Однажды вечером я вернулся раньше обычного. Застал Любу и Самуила в гостиной на диване. Сам сидел на коленях у мамы и заколдованный слушал ее мелодичный, ласковой голос. Рассматривали старые пожелтевшие фотографии.
– Смотри. Здесь мой дедушка. С ним моя мама, твоя бабушка. Она рассказывала мне как сама сшила моей маме то красивое, нарядное платье. Я даже его видела. Где-то дома оно долго хранилось. Может поищу… Какие смешные косички у твоей бабушки. И глаза у нее огромные, как будто хочет проглотить весь мир… Видишь вот мужчина с аккордеоном. Он долгие годы играл на центральной площади. Потом передал его своему сыну. И сын тоже играл. Я его видела…Сына его… Наверное не сыто жили тогда, но счастливо… А мне еще нравятся эти две женщины, по другую сторону улицы. Изысканные. Их платья похожи на счастливо улыбающиеся песочные часы и юбки похожие на колокольчики, танцуют под музыку того самого аккордеона. Ножки красивые, еле-еле касаются земли. Идут, машут руками и ветер разбрасывает их волосы… Лето, солнце…

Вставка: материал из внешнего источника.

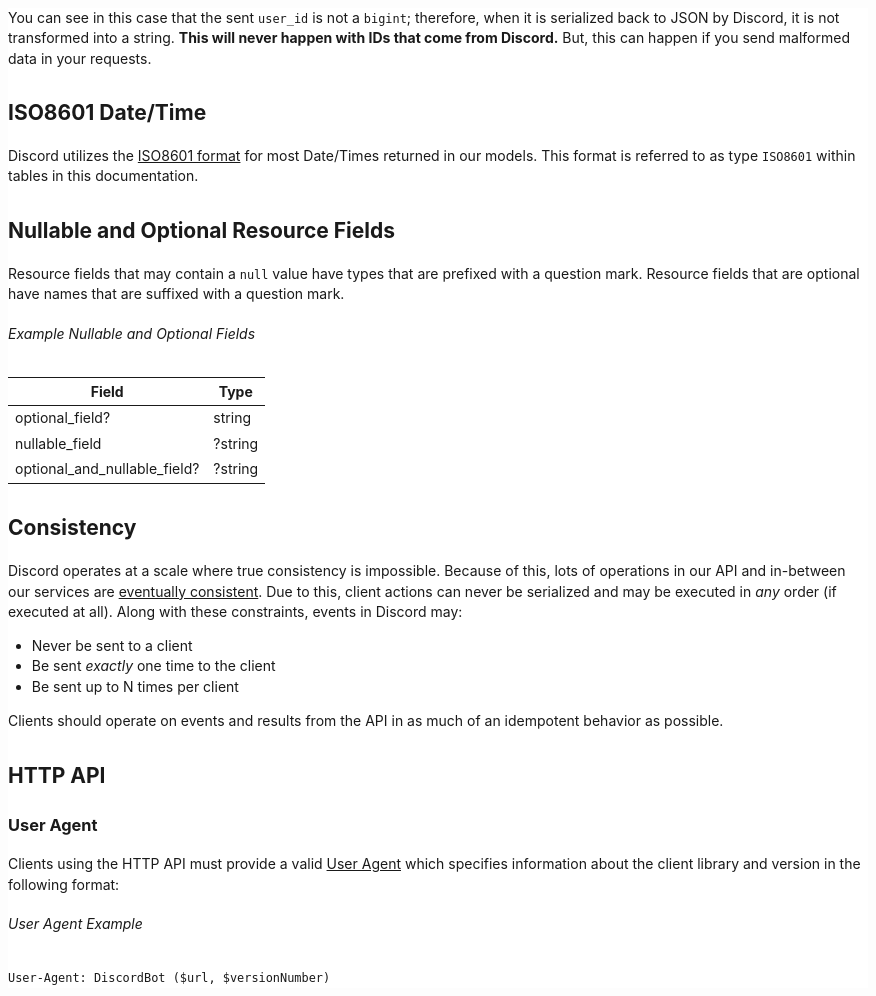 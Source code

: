 You can see in this case that the sent `user_id` is not a `bigint`; therefore, when it is serialized back to JSON by Discord, it is not transformed into a string. **This will never happen with IDs that come from Discord.** But, this can happen if you send malformed data in your requests.

## ISO8601 Date/Time

Discord utilizes the [ISO8601 format](https://www.loc.gov/standards/datetime/iso-tc154-wg5_n0038_iso_wd_8601-1_2016-02-16.pdf) for most Date/Times returned in our models. This format is referred to as type `ISO8601` within tables in this documentation.

## Nullable and Optional Resource Fields

Resource fields that may contain a `null` value have types that are prefixed with a question mark.
Resource fields that are optional have names that are suffixed with a question mark.

###### Example Nullable and Optional Fields

| Field                        | Type    |
|------------------------------|---------|
| optional_field?              | string  |
| nullable_field               | ?string |
| optional_and_nullable_field? | ?string |

## Consistency

Discord operates at a scale where true consistency is impossible. Because of this, lots of operations in our API and in-between our services are [eventually consistent](https://en.wikipedia.org/wiki/Eventual_consistency). Due to this, client actions can never be serialized and may be executed in _any_ order (if executed at all). Along with these constraints, events in Discord may:

- Never be sent to a client
- Be sent _exactly_ one time to the client
- Be sent up to N times per client

Clients should operate on events and results from the API in as much of an idempotent behavior as possible.

## HTTP API

### User Agent

Clients using the HTTP API must provide a valid [User Agent](https://www.w3.org/Protocols/rfc2616/rfc2616-sec14.html#sec14.43) which specifies information about the client library and version in the following format:

###### User Agent Example

```
User-Agent: DiscordBot ($url, $versionNumber)
```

Как мадонна с младенцем выглядела Люба. В эту минуту я уже знал, что здесь, с ними был мой дом. Дом, куда хочу возвращаться. Дом, где уже не снились кошмарные сны, где я ощущал себя защищенным.
Зазвучал Шопен и Люба унесла полусонного мальчика в его комнату и уложила его в кровать. Наверное вздор какой-то, но Люба верила, что дети лучше воспитывать окружая их гармонией и волшебством. И вот, придумала она такой ритуал. Пять минут спокойной музыки перед сном.